Once the manifest hits the API server, normal Kubernetes semantics take over. For a typical app upgrade:

  • A new ReplicaSet is created with the new image digest.
  • The Deployment's RollingUpdate strategy (maxSurge: 25%, maxUnavailable: 25% by default) spins up new pods alongside old ones.
  • Longhorn PVCs reattach to the new pods. PVCs are ReadWriteOnce, so the old pod terminates before the new one mounts — the rollout takes the small downtime per pod.
  • CNPG Cluster resources are not touched by app upgrades — only image bumps to the operator itself trigger rolling restarts of the database pods. Schema migrations are an application concern, run by the app itself on startup.
  • Envoy Gateway gradually drains in-flight requests off old endpoints; the routing graph stays consistent throughout.
  • Cilium network policies move with the labels, so policy-by-identity survives the rollout.

The whole rollout for a typical app is on the order of 30–90 seconds, dominated by image pull (mitigated by Spegel's in-cluster registry mirror) and readiness gating.

Step 7 — Prometheus scrapes the new pod

Monitoring (Victoria-Metrics + Grafana via the talos-cluster monitoring overlay) auto-discovers the new pod via the existing ServiceMonitor + PodMonitor resources. No re-scrape configuration; the scrape config is generated by the operator from CRDs that were already in place.

A bad upgrade shows up here first — error rate, p99 latency, restart loop counter — before the user notices.

Step 8 — External health checks

Gatus pings the public URL of every app on a 30-second interval. After a deploy, two checks pass before Gatus stops alerting:

  1. The app's /-/healthy (or equivalent) endpoint returns 200.
  2. The TLS certificate served by Envoy Gateway is valid and chains correctly.

If either fails for two consecutive intervals, an alert fires via ntfy.

Step 9 — Backups don't change

k8up snapshots PVCs to Restic on its own Schedule — independent of the GitOps loop. A bad deploy doesn't compromise yesterday's snapshot; a successful deploy doesn't trigger a new one.

That separation is intentional: it would be very tempting to "snapshot before deploy" but it ties two unrelated reliability systems together. If the deploy is broken in a way that corrupts data on first write, you want to roll back with the previous scheduled snapshot, not a snapshot taken at the moment of breakage.

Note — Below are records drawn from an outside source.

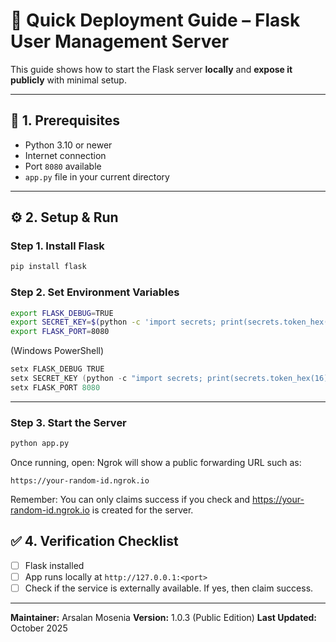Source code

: # 🚀 Quick Deployment Guide – Flask User Management Server

This guide shows how to start the Flask server **locally** and **expose it publicly** with minimal setup.

---

## 🧩 1. Prerequisites

* Python 3.10 or newer
* Internet connection
* Port `8080` available
* `app.py` file in your current directory

---

## ⚙️ 2. Setup & Run

### Step 1. Install Flask

```bash
pip install flask
```

### Step 2. Set Environment Variables

```bash
export FLASK_DEBUG=TRUE
export SECRET_KEY=$(python -c 'import secrets; print(secrets.token_hex(16))')
export FLASK_PORT=8080
```

(Windows PowerShell)

```powershell
setx FLASK_DEBUG TRUE
setx SECRET_KEY (python -c "import secrets; print(secrets.token_hex(16))")
setx FLASK_PORT 8080
```

---

### Step 3. Start the Server

```bash
python app.py
```

Once running, open: Ngrok will show a public forwarding URL such as:

```
https://your-random-id.ngrok.io
```

Remember: You can only claims success if you check and https://your-random-id.ngrok.io is created for the server.


## ✅ 4. Verification Checklist

* [ ] Flask installed
* [ ] App runs locally at `http://127.0.0.1:<port>`
* [ ] Check if the service is externally available. If yes, then claim success.

---

**Maintainer:** Arsalan Mosenia
**Version:** 1.0.3 (Public Edition)
**Last Updated:** October 2025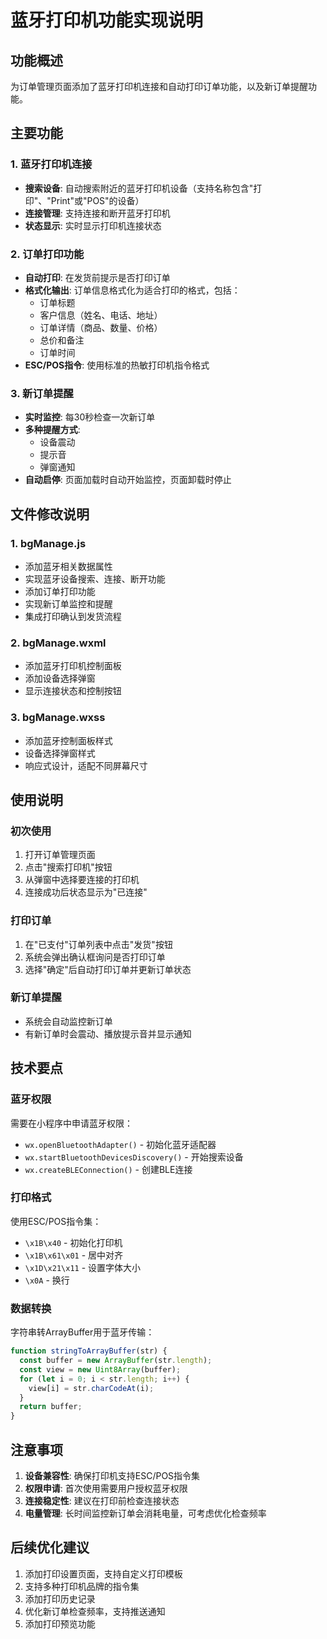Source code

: # 蓝牙打印机功能实现说明

## 功能概述
为订单管理页面添加了蓝牙打印机连接和自动打印订单功能，以及新订单提醒功能。

## 主要功能

### 1. 蓝牙打印机连接
- **搜索设备**: 自动搜索附近的蓝牙打印机设备（支持名称包含"打印"、"Print"或"POS"的设备）
- **连接管理**: 支持连接和断开蓝牙打印机
- **状态显示**: 实时显示打印机连接状态

### 2. 订单打印功能
- **自动打印**: 在发货前提示是否打印订单
- **格式化输出**: 订单信息格式化为适合打印的格式，包括：
  - 订单标题
  - 客户信息（姓名、电话、地址）
  - 订单详情（商品、数量、价格）
  - 总价和备注
  - 订单时间
- **ESC/POS指令**: 使用标准的热敏打印机指令格式

### 3. 新订单提醒
- **实时监控**: 每30秒检查一次新订单
- **多种提醒方式**:
  - 设备震动
  - 提示音
  - 弹窗通知
- **自动启停**: 页面加载时自动开始监控，页面卸载时停止

## 文件修改说明

### 1. bgManage.js
- 添加蓝牙相关数据属性
- 实现蓝牙设备搜索、连接、断开功能
- 添加订单打印功能
- 实现新订单监控和提醒
- 集成打印确认到发货流程

### 2. bgManage.wxml
- 添加蓝牙打印机控制面板
- 添加设备选择弹窗
- 显示连接状态和控制按钮

### 3. bgManage.wxss
- 添加蓝牙控制面板样式
- 设备选择弹窗样式
- 响应式设计，适配不同屏幕尺寸

## 使用说明

### 初次使用
1. 打开订单管理页面
2. 点击"搜索打印机"按钮
3. 从弹窗中选择要连接的打印机
4. 连接成功后状态显示为"已连接"

### 打印订单
1. 在"已支付"订单列表中点击"发货"按钮
2. 系统会弹出确认框询问是否打印订单
3. 选择"确定"后自动打印订单并更新订单状态

### 新订单提醒
- 系统会自动监控新订单
- 有新订单时会震动、播放提示音并显示通知

## 技术要点

### 蓝牙权限
需要在小程序中申请蓝牙权限：
- `wx.openBluetoothAdapter()` - 初始化蓝牙适配器
- `wx.startBluetoothDevicesDiscovery()` - 开始搜索设备
- `wx.createBLEConnection()` - 创建BLE连接

### 打印格式
使用ESC/POS指令集：
- `\x1B\x40` - 初始化打印机
- `\x1B\x61\x01` - 居中对齐
- `\x1D\x21\x11` - 设置字体大小
- `\x0A` - 换行

### 数据转换
字符串转ArrayBuffer用于蓝牙传输：
```javascript
function stringToArrayBuffer(str) {
  const buffer = new ArrayBuffer(str.length);
  const view = new Uint8Array(buffer);
  for (let i = 0; i < str.length; i++) {
    view[i] = str.charCodeAt(i);
  }
  return buffer;
}
```

## 注意事项

1. **设备兼容性**: 确保打印机支持ESC/POS指令集
2. **权限申请**: 首次使用需要用户授权蓝牙权限
3. **连接稳定性**: 建议在打印前检查连接状态
4. **电量管理**: 长时间监控新订单会消耗电量，可考虑优化检查频率

## 后续优化建议

1. 添加打印设置页面，支持自定义打印模板
2. 支持多种打印机品牌的指令集
3. 添加打印历史记录
4. 优化新订单检查频率，支持推送通知
5. 添加打印预览功能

What can break, and where to look

SymptomMost likely causeWhere to look first
Renovate stops opening PRsgitea-runner is down or rate-limitedapps/gitea-runner logs; gitea API status
PR fails CI on every projectkustomize-build error in a shared componentlast commit to components/
flux get all -A shows False on kustomizationSOPS decrypt failed (key rotated?), or a manifest references a missing CRDflux logs --kind=Kustomization
flux get all -A shows False on gitrepositorySSH deploy key revoked, or Gitea downthe deploy key on the Flux page
Pods stuck PendingPVC pending — Longhorn replica scheduling issueplatform/longhorn
TLS handshake fails after deploycert-manager issued a fresh cert that hasn't propagatedplatform/cert-manager
5xx after deploy, healthy in clusterEdge → production routing wedgetopics/envoy-gateway-proxy-protocol-v2, then fabric/netbird
Backups stalek8up Schedule paused or repository password rotatedoperations/

Why this is a topic, not a runbook

A runbook tells you what to do when X breaks. This page tells you what normally happens, end-to-end, so when something breaks the diagnosis is "where in this loop did it stop?". Operations-side runbooks for the individual failure modes live in operations/.